### What is required
All of the data, word for word and free of pictures, is the expected result.

### Dataset excerpts
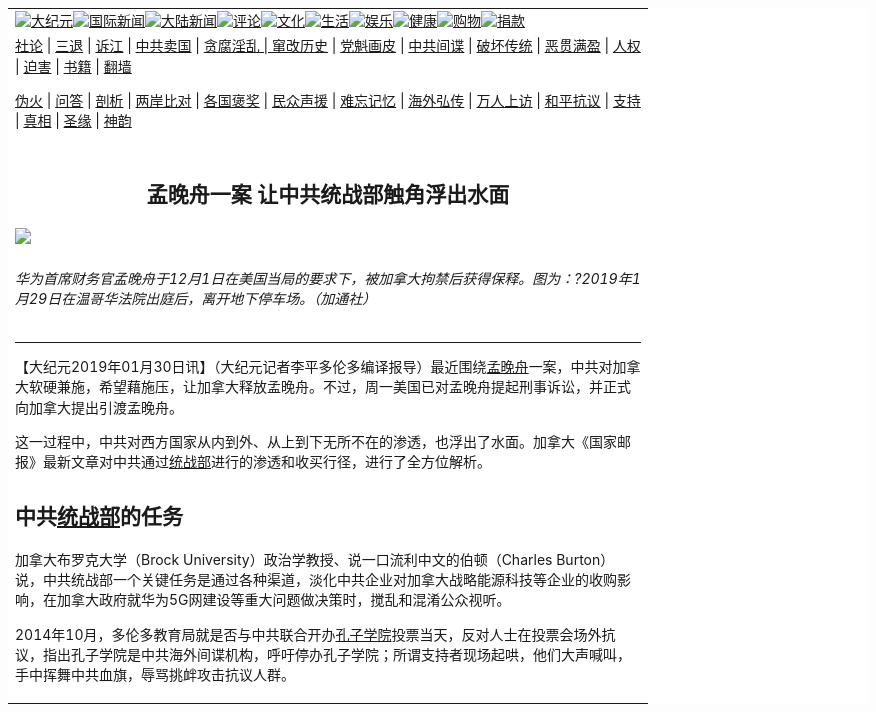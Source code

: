 <a name="1" id="1" target="_blank"></a><span id="1"></span>
<table border="0"><tr><td colspan="2" VALIGN=TOP><a href="https://github.com/asdfghy6/djy/blob/master/gb/nsc413.md#1"><img src="https://raw.githubusercontent.com/asdfghy6/1/master/t/djy/1.jpg" title="大纪元"></a><a href="https://github.com/asdfghy6/djy/blob/master/gb/n24hr.md#1"><img src="https://raw.githubusercontent.com/asdfghy6/1/master/t/djy/3.jpg" title="国际新闻"></a><a href="https://github.com/asdfghy6/djy/blob/master/gb/nsc413.md#1"><img src="https://raw.githubusercontent.com/asdfghy6/1/master/t/djy/4.jpg" title="大陆新闻"></a><a href="https://github.com/asdfghy6/djy/blob/master/gb/news392.md#1"><img src="https://raw.githubusercontent.com/asdfghy6/1/master/t/djy/5.jpg" title="评论"></a><a href="https://github.com/asdfghy6/djy/blob/master/gb/news2007.md#1"><img src="https://raw.githubusercontent.com/asdfghy6/1/master/t/djy/6.jpg" title="文化"></a><a href="https://github.com/asdfghy6/djy/blob/master/gb/news2008.md#1"><img src="https://raw.githubusercontent.com/asdfghy6/1/master/t/djy/7.jpg" title="生活"></a><a href="https://github.com/asdfghy6/djy/blob/master/gb/ncyule.md#1"><img src="https://raw.githubusercontent.com/asdfghy6/1/master/t/djy/8.jpg" title="娱乐"></a><a href="https://github.com/asdfghy6/djy/blob/master/gb/nsc1002.md#1"><img src="https://raw.githubusercontent.com/asdfghy6/1/master/t/djy/9.jpg" title="健康"><a href="https://www.youlucky.com"><img src="https://raw.githubusercontent.com/asdfghy6/1/master/t/djy/10.jpg" title="购物"></a><a href="https://www.supportepoch.org/donation?utm_medium=epochtimes&utm_source=referral&utm_campaign=donate_button_djyhomepage"><img src="https://raw.githubusercontent.com/asdfghy6/1/master/t/djy/12.jpg" title="捐款"></a></td></tr>
<tr><td colspan="2" VALIGN=TOP><a target="_blank" href="https://git.io/fjCRf">社论</a> | <a target="_blank" href="https://github.com/asdfghy6/djy/blob/master/gb/nf5657.md#1">三退</a> | <a target="_blank" href="https://github.com/asdfghy6/djy/blob/master/gb/nf6123.md#1">诉江</a> | <a target="_blank" href="https://github.com/asdfghy6/djy/blob/master/gb/nf1176117.md#1">中共卖国</a> | <a target="_blank" href="https://github.com/asdfghy6/djy/blob/master/gb/nf5773.md#1">贪腐淫乱 | <a target="_blank" href="https://github.com/asdfghy6/djy/blob/master/gb/nf1176115.md#1">窜改历史</a> | <a target="_blank" href="https://github.com/asdfghy6/djy/blob/master/gb/nf1176107.md#1">党魁画皮</a> | <a target="_blank" href="https://github.com/asdfghy6/djy/blob/master/gb/nf1320400.md#1">中共间谍</a> | <a target="_blank" href="https://github.com/asdfghy6/djy/blob/master/gb/nf1176114.md#1">破坏传统</a> | <a target="_blank" href="https://github.com/asdfghy6/djy/blob/master/gb/nf5287.md#1">恶贯满盈</a> | <a target="_blank" href="https://github.com/asdfghy6/djy/blob/master/gb/ncid278.md#1">人权</a> | <a target="_blank" href="https://github.com/asdfghy6/djy/blob/master/gb/nf1176111.md#1">迫害</a> | <a target="_blank" href="https://github.com/asdfghy6/djy/blob/master/gb/nf1235328.md#1">书籍</a> | <a target="_blank" href="https://github.com/asdfghy6/fq/blob/master/README.md?zsrh#1">翻墙</a></p><p><a target="_blank" href="https://github.com/asdfghy6/djy/blob/master/gb/nf5562.md#1">伪火</a> | <a target="_blank" href="https://github.com/asdfghy6/djy/blob/master/gb/nf4378.md#1">问答</a> | <a target="_blank" href="https://github.com/asdfghy6/djy/blob/master/gb/nf5792.md#1">剖析</a> | <a target="_blank" href="https://github.com/asdfghy6/djy/blob/master/gb/nf5735.md#1">两岸比对</a> | <a target="_blank" href="https://github.com/asdfghy6/djy/blob/master/gb/nf6119.md#1">各国褒奖</a> | <a target="_blank" href="https://github.com/asdfghy6/djy/blob/master/gb/nf6120.md#1">民众声援</a> | <a target="_blank" href="https://github.com/asdfghy6/djy/blob/master/gb/nf1188594.md#1">难忘记忆</a> | <a target="_blank" href="https://github.com/asdfghy6/djy/blob/master/gb/nf3180.md#1">海外弘传</a> | <a target="_blank" href="https://github.com/asdfghy6/djy/blob/master/gb/nf5410.md#1">万人上访</a> | <a target="_blank" href="https://github.com/asdfghy6/ntdtv/blob/master/gb/prog1530_1.md#1">和平抗议</a> | <a target="_blank" href="https://github.com/asdfghy6/djy/blob/master/gb/nf4386.md#1">支持</a> | <a target="_blank" href="https://github.com/asdfghy6/djy/blob/master/gb/nf4389.md#1">真相</a> | <a target="_blank" href="https://github.com/asdfghy6/djy/blob/master/gb/nf5790.md#1">圣缘</a> | <a target="_blank" href="https://github.com/asdfghy6/djy/blob/master/gb/nf4786.md#1">神韵</a></td></tr>
<tr><td VALIGN=TOP width="626"><h2 align=center>孟晚舟一案 让中共统战部触角浮出水面</h2>
<img src="http://i.epochtimes.com/assets/uploads/2019/01/20497700-600x400.jpg" />
<h6>华为首席财务官孟晚舟于12月1日在美国当局的要求下，被加拿大拘禁后获得保释。图为：?2019年1月29日在温哥华法院出庭后，离开地下停车场。（加通社）
</h6>
<hr>
<p>【大纪元2019年01月30日讯】（大纪元记者李平多伦多编译报导）最近围绕<a href="https://github.com/asdfghy6/djy/blob/master/gb/tag/%E5%AD%9F%E6%99%9A%E8%88%9F.md">孟晚舟</a>一案，中共对加拿大软硬兼施，希望藉施压，让加拿大释放孟晚舟。不过，周一美国已对孟晚舟提起刑事诉讼，并正式向加拿大提出引渡孟晚舟。</p>
<p>这一过程中，中共对西方国家从内到外、从上到下无所不在的渗透，也浮出了水面。加拿大《国家邮报》最新文章对中共通过<a href="https://github.com/asdfghy6/djy/blob/master/gb/tag/%E7%BB%9F%E6%88%98%E9%83%A8.md">统战部</a>进行的渗透和收买行径，进行了全方位解析。</p>
<h2>中共<a href="https://github.com/asdfghy6/djy/blob/master/gb/tag/%E7%BB%9F%E6%88%98%E9%83%A8.md">统战部</a>的任务</h2>
<p>加拿大布罗克大学（Brock University）政治学教授、说一口流利中文的伯顿（Charles Burton）说，中共统战部一个关键任务是通过各种渠道，淡化中共企业对加拿大战略能源科技等企业的收购影响，在加拿大政府就华为5G网建设等重大问题做决策时，搅乱和混淆公众视听。</p>
<p>2014年10月，多伦多教育局就是否与中共联合开办<a href="https://github.com/asdfghy6/djy/blob/master/gb/tag/%E5%AD%94%E5%AD%90%E5%AD%A6%E9%99%A2.md">孔子学院</a>投票当天，反对人士在投票会场外抗议，指出孔子学院是中共海外间谍机构，呼吁停办孔子学院；所谓支持者现场起哄，他们大声喊叫，手中挥舞中共血旗，辱骂挑衅攻击抗议人群。</p>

### Solution below
Source code

: <a name="1" id="1" target="_blank"></a><span id="1"></span>
<table border="0"><tr><td colspan="2" VALIGN=TOP><a href="https://github.com/asdfghy6/djy/blob/master/gb/nsc413.md#1"><img src="https://raw.githubusercontent.com/asdfghy6/1/master/t/djy/1.jpg" title="大纪元"></a><a href="https://github.com/asdfghy6/djy/blob/master/gb/n24hr.md#1"><img src="https://raw.githubusercontent.com/asdfghy6/1/master/t/djy/3.jpg" title="国际新闻"></a><a href="https://github.com/asdfghy6/djy/blob/master/gb/nsc413.md#1"><img src="https://raw.githubusercontent.com/asdfghy6/1/master/t/djy/4.jpg" title="大陆新闻"></a><a href="https://github.com/asdfghy6/djy/blob/master/gb/news392.md#1"><img src="https://raw.githubusercontent.com/asdfghy6/1/master/t/djy/5.jpg" title="评论"></a><a href="https://github.com/asdfghy6/djy/blob/master/gb/news2007.md#1"><img src="https://raw.githubusercontent.com/asdfghy6/1/master/t/djy/6.jpg" title="文化"></a><a href="https://github.com/asdfghy6/djy/blob/master/gb/news2008.md#1"><img src="https://raw.githubusercontent.com/asdfghy6/1/master/t/djy/7.jpg" title="生活"></a><a href="https://github.com/asdfghy6/djy/blob/master/gb/ncyule.md#1"><img src="https://raw.githubusercontent.com/asdfghy6/1/master/t/djy/8.jpg" title="娱乐"></a><a href="https://github.com/asdfghy6/djy/blob/master/gb/nsc1002.md#1"><img src="https://raw.githubusercontent.com/asdfghy6/1/master/t/djy/9.jpg" title="健康"><a href="https://www.youlucky.com"><img src="https://raw.githubusercontent.com/asdfghy6/1/master/t/djy/10.jpg" title="购物"></a><a href="https://www.supportepoch.org/donation?utm_medium=epochtimes&utm_source=referral&utm_campaign=donate_button_djyhomepage"><img src="https://raw.githubusercontent.com/asdfghy6/1/master/t/djy/12.jpg" title="捐款"></a></td></tr>
<tr><td colspan="2" VALIGN=TOP><a target="_blank" href="https://git.io/fjCRf">社论</a> | <a target="_blank" href="https://github.com/asdfghy6/djy/blob/master/gb/nf5657.md#1">三退</a> | <a target="_blank" href="https://github.com/asdfghy6/djy/blob/master/gb/nf6123.md#1">诉江</a> | <a target="_blank" href="https://github.com/asdfghy6/djy/blob/master/gb/nf1176117.md#1">中共卖国</a> | <a target="_blank" href="https://github.com/asdfghy6/djy/blob/master/gb/nf5773.md#1">贪腐淫乱 | <a target="_blank" href="https://github.com/asdfghy6/djy/blob/master/gb/nf1176115.md#1">窜改历史</a> | <a target="_blank" href="https://github.com/asdfghy6/djy/blob/master/gb/nf1176107.md#1">党魁画皮</a> | <a target="_blank" href="https://github.com/asdfghy6/djy/blob/master/gb/nf1320400.md#1">中共间谍</a> | <a target="_blank" href="https://github.com/asdfghy6/djy/blob/master/gb/nf1176114.md#1">破坏传统</a> | <a target="_blank" href="https://github.com/asdfghy6/djy/blob/master/gb/nf5287.md#1">恶贯满盈</a> | <a target="_blank" href="https://github.com/asdfghy6/djy/blob/master/gb/ncid278.md#1">人权</a> | <a target="_blank" href="https://github.com/asdfghy6/djy/blob/master/gb/nf1176111.md#1">迫害</a> | <a target="_blank" href="https://github.com/asdfghy6/djy/blob/master/gb/nf1235328.md#1">书籍</a> | <a target="_blank" href="https://github.com/asdfghy6/fq/blob/master/README.md?zsrh#1">翻墙</a></p><p><a target="_blank" href="https://github.com/asdfghy6/djy/blob/master/gb/nf5562.md#1">伪火</a> | <a target="_blank" href="https://github.com/asdfghy6/djy/blob/master/gb/nf4378.md#1">问答</a> | <a target="_blank" href="https://github.com/asdfghy6/djy/blob/master/gb/nf5792.md#1">剖析</a> | <a target="_blank" href="https://github.com/asdfghy6/djy/blob/master/gb/nf5735.md#1">两岸比对</a> | <a target="_blank" href="https://github.com/asdfghy6/djy/blob/master/gb/nf6119.md#1">各国褒奖</a> | <a target="_blank" href="https://github.com/asdfghy6/djy/blob/master/gb/nf6120.md#1">民众声援</a> | <a target="_blank" href="https://github.com/asdfghy6/djy/blob/master/gb/nf1188594.md#1">难忘记忆</a> | <a target="_blank" href="https://github.com/asdfghy6/djy/blob/master/gb/nf3180.md#1">海外弘传</a> | <a target="_blank" href="https://github.com/asdfghy6/djy/blob/master/gb/nf5410.md#1">万人上访</a> | <a target="_blank" href="https://github.com/asdfghy6/ntdtv/blob/master/gb/prog1530_1.md#1">和平抗议</a> | <a target="_blank" href="https://github.com/asdfghy6/djy/blob/master/gb/nf4386.md#1">支持</a> | <a target="_blank" href="https://github.com/asdfghy6/djy/blob/master/gb/nf4389.md#1">真相</a> | <a target="_blank" href="https://github.com/asdfghy6/djy/blob/master/gb/nf5790.md#1">圣缘</a> | <a target="_blank" href="https://github.com/asdfghy6/djy/blob/master/gb/nf4786.md#1">神韵</a></td></tr>
<tr><td VALIGN=TOP width="626"><h2 align=center>孟晚舟一案 让中共统战部触角浮出水面</h2>
<img src="http://i.epochtimes.com/assets/uploads/2019/01/20497700-600x400.jpg" />
<h6>华为首席财务官孟晚舟于12月1日在美国当局的要求下，被加拿大拘禁后获得保释。图为：?2019年1月29日在温哥华法院出庭后，离开地下停车场。（加通社）
</h6>
<hr>
<p>【大纪元2019年01月30日讯】（大纪元记者李平多伦多编译报导）最近围绕<a href="https://github.com/asdfghy6/djy/blob/master/gb/tag/%E5%AD%9F%E6%99%9A%E8%88%9F.md">孟晚舟</a>一案，中共对加拿大软硬兼施，希望藉施压，让加拿大释放孟晚舟。不过，周一美国已对孟晚舟提起刑事诉讼，并正式向加拿大提出引渡孟晚舟。</p>
<p>这一过程中，中共对西方国家从内到外、从上到下无所不在的渗透，也浮出了水面。加拿大《国家邮报》最新文章对中共通过<a href="https://github.com/asdfghy6/djy/blob/master/gb/tag/%E7%BB%9F%E6%88%98%E9%83%A8.md">统战部</a>进行的渗透和收买行径，进行了全方位解析。</p>
<h2>中共<a href="https://github.com/asdfghy6/djy/blob/master/gb/tag/%E7%BB%9F%E6%88%98%E9%83%A8.md">统战部</a>的任务</h2>
<p>加拿大布罗克大学（Brock University）政治学教授、说一口流利中文的伯顿（Charles Burton）说，中共统战部一个关键任务是通过各种渠道，淡化中共企业对加拿大战略能源科技等企业的收购影响，在加拿大政府就华为5G网建设等重大问题做决策时，搅乱和混淆公众视听。</p>
<p>2014年10月，多伦多教育局就是否与中共联合开办<a href="https://github.com/asdfghy6/djy/blob/master/gb/tag/%E5%AD%94%E5%AD%90%E5%AD%A6%E9%99%A2.md">孔子学院</a>投票当天，反对人士在投票会场外抗议，指出孔子学院是中共海外间谍机构，呼吁停办孔子学院；所谓支持者现场起哄，他们大声喊叫，手中挥舞中共血旗，辱骂挑衅攻击抗议人群。</p>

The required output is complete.